TASK DIRECTIONS:
The number of lines with the string "blue" in the listing below is all that should be reported.
═══ DATA FOR PROCESSING ═══
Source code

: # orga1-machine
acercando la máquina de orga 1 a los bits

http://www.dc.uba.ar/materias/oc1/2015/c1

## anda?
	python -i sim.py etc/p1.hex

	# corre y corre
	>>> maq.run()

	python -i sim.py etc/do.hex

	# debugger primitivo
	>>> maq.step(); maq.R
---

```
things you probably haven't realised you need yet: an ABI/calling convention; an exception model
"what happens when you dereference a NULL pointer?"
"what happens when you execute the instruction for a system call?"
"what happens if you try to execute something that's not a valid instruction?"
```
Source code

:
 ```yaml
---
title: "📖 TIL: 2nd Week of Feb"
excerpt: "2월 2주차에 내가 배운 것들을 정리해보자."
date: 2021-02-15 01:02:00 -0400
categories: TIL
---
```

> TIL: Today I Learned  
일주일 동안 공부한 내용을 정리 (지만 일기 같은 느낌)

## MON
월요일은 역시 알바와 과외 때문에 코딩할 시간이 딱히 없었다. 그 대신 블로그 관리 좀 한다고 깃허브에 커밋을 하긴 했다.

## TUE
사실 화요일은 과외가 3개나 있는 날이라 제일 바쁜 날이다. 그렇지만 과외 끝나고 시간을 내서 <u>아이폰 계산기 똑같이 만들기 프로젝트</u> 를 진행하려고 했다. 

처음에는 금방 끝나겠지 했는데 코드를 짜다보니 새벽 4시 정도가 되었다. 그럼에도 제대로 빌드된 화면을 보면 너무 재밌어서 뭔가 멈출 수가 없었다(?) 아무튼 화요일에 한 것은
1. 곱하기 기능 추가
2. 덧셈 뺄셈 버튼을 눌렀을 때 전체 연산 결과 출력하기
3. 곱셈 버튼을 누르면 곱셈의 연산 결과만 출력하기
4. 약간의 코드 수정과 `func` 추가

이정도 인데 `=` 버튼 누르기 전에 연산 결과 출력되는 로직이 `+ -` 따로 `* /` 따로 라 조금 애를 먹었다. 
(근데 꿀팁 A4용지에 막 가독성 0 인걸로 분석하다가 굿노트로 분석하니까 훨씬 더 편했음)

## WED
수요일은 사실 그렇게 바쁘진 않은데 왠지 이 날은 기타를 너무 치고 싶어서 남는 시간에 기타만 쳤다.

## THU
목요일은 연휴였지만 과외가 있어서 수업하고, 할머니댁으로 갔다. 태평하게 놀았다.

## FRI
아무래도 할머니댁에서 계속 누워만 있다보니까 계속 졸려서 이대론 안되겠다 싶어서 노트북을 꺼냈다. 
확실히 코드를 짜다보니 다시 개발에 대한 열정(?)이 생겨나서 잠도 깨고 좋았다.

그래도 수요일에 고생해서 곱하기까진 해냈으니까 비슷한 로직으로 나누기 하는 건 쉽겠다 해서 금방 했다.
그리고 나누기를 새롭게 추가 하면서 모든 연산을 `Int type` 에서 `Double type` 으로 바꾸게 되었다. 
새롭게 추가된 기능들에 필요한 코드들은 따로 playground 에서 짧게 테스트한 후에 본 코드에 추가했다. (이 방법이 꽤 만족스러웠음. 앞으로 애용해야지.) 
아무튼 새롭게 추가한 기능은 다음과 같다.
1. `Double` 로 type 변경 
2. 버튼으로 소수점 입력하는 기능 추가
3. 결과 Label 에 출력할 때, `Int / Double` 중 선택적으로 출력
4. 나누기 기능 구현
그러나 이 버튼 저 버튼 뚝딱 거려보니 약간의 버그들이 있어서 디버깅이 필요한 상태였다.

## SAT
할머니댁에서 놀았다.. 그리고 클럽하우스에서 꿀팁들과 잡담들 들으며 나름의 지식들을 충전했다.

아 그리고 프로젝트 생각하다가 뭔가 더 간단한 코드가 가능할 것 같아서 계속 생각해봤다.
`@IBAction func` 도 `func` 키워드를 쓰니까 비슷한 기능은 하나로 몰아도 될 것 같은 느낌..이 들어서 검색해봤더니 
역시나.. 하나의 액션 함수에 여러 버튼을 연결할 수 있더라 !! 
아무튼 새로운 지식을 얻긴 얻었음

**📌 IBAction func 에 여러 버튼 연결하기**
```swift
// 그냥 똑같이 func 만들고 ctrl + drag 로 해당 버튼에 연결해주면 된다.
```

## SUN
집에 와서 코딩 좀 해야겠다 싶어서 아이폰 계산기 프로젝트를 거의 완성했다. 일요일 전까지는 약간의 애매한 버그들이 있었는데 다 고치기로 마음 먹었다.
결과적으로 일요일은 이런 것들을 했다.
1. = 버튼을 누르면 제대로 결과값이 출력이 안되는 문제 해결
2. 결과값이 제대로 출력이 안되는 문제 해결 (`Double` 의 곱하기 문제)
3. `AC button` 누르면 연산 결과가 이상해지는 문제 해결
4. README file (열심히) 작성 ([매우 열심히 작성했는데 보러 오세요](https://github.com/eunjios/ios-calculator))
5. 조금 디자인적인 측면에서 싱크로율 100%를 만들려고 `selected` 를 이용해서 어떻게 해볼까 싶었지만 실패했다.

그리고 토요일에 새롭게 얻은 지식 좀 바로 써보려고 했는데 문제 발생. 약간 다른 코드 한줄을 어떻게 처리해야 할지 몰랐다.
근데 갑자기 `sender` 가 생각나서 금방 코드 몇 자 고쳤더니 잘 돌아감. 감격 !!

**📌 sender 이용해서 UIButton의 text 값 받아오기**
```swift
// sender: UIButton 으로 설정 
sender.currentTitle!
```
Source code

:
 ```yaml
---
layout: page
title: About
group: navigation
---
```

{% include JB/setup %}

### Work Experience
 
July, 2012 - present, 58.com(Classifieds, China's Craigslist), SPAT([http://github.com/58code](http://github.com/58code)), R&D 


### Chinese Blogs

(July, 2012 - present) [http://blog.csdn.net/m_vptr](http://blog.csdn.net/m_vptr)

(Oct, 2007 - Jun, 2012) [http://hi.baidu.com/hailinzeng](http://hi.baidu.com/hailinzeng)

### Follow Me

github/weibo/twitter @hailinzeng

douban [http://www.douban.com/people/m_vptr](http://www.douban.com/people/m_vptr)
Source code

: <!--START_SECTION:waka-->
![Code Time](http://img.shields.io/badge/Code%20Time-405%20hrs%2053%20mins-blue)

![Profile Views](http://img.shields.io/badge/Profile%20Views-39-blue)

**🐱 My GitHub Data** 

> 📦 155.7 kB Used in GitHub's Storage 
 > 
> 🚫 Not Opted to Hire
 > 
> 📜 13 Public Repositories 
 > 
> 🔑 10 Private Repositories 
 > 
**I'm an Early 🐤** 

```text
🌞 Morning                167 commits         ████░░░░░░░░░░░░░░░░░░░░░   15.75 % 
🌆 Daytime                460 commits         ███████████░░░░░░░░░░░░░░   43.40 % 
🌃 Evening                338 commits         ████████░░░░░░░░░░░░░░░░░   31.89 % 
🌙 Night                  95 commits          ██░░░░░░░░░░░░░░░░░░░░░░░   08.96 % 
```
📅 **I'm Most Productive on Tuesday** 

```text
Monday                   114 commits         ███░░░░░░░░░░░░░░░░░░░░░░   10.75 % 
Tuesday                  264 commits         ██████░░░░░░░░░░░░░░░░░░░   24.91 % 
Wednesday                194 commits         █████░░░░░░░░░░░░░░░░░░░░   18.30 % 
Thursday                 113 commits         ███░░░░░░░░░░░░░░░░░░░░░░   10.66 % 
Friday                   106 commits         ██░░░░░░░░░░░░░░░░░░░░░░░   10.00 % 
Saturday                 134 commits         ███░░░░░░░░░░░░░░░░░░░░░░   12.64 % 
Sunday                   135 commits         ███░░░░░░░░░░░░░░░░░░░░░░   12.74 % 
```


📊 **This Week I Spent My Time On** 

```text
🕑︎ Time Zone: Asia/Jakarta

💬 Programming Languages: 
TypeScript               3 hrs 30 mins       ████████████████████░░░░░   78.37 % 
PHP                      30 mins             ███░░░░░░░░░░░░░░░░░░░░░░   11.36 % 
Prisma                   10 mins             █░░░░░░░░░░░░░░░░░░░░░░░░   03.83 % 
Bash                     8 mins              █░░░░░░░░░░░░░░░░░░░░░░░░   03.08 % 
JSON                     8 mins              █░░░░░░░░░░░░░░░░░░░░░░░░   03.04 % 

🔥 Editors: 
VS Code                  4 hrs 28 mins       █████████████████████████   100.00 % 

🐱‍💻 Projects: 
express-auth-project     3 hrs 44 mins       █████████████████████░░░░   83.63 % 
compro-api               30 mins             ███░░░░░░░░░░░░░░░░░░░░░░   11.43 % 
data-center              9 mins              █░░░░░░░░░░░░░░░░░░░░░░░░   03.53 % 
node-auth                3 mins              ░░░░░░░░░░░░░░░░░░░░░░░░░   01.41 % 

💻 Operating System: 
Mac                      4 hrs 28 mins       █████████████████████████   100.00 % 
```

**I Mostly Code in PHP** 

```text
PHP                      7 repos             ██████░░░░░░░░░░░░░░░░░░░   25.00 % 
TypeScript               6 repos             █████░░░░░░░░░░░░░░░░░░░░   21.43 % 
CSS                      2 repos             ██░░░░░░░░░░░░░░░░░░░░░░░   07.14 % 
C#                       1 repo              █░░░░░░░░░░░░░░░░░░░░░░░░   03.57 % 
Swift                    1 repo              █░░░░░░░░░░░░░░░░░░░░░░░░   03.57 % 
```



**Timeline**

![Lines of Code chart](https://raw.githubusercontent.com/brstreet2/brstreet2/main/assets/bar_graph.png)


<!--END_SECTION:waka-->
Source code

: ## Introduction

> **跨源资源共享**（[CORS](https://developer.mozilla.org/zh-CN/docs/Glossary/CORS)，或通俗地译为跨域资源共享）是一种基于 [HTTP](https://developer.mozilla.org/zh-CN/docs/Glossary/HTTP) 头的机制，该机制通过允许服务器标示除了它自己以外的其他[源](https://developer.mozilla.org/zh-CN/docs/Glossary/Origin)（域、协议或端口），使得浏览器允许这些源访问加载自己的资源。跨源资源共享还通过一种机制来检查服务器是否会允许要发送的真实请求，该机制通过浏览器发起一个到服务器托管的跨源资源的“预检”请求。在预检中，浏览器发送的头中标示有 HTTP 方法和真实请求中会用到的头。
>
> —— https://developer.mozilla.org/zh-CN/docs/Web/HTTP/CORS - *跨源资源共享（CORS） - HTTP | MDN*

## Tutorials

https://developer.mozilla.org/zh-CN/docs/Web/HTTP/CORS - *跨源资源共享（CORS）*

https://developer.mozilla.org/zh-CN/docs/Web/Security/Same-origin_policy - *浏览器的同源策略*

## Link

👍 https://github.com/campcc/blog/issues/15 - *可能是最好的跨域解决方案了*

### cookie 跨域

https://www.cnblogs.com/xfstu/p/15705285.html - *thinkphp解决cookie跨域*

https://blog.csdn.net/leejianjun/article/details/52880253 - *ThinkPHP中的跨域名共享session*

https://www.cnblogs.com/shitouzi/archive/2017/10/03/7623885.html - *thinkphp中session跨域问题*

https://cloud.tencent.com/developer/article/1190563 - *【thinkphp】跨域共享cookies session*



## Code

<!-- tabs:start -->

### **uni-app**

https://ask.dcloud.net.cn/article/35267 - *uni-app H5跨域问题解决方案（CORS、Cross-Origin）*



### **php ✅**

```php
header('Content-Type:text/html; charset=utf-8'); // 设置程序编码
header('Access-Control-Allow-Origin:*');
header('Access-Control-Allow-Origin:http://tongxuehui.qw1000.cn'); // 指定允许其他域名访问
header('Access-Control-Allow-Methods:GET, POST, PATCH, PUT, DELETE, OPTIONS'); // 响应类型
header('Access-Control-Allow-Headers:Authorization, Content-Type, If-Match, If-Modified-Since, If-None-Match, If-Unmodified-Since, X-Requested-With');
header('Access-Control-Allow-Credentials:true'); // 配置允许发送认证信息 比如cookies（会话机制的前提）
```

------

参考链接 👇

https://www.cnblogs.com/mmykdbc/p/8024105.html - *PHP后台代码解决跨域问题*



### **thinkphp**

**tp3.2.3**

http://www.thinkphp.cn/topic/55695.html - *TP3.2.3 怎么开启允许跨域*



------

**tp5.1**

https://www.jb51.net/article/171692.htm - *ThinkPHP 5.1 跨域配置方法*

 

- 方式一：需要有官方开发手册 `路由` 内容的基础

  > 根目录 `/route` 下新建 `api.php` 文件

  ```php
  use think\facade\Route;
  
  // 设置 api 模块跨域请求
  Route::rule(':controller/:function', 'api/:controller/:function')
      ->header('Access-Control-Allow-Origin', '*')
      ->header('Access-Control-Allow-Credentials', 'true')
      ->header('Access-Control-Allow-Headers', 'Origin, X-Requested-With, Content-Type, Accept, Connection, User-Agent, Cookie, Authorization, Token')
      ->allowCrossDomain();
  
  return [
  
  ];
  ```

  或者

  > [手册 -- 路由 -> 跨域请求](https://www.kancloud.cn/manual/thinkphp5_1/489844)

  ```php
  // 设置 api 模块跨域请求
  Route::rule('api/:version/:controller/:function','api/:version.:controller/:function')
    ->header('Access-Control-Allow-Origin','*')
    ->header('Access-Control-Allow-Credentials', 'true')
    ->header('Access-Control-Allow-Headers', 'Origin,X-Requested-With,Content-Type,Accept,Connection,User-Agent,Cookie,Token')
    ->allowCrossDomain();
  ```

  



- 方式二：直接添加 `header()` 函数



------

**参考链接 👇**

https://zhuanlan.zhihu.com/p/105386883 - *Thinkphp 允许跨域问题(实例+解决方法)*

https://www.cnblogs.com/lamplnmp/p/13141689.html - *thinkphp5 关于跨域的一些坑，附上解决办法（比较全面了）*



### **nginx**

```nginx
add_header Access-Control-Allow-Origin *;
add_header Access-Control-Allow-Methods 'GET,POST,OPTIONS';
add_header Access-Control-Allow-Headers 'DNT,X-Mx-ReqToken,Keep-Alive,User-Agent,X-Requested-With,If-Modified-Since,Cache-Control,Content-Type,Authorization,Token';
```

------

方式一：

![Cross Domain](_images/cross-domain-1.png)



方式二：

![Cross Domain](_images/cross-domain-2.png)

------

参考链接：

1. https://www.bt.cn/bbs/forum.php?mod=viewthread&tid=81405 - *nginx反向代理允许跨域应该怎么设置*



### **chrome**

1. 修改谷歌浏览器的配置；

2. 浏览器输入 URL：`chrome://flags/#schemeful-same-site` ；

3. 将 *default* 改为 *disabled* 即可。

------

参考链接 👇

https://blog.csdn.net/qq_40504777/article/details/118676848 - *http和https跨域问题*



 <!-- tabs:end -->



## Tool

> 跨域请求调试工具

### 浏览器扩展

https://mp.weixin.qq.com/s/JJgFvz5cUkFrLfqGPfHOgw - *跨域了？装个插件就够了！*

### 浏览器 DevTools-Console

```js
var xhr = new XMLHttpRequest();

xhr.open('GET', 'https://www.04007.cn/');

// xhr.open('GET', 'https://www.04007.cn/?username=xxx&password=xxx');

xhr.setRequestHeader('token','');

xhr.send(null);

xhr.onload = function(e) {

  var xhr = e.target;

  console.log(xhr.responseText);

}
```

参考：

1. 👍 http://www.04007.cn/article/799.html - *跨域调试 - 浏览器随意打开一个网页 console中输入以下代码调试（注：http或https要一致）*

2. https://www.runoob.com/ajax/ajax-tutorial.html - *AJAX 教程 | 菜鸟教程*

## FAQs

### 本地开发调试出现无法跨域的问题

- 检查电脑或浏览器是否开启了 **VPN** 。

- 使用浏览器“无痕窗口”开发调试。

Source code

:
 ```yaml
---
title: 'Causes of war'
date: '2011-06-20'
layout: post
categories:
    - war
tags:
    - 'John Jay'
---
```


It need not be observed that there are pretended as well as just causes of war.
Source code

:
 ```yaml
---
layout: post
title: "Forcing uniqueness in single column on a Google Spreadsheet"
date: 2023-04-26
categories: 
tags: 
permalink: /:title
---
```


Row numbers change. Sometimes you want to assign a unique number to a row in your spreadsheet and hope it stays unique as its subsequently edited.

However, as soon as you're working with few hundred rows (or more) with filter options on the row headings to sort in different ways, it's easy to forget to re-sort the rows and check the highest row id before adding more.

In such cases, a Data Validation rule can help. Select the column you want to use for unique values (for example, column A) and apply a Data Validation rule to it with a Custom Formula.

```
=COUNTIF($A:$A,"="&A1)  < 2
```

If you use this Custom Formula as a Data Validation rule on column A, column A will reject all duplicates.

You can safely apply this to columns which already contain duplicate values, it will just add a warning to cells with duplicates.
═══
RESPONSE BELOW:
2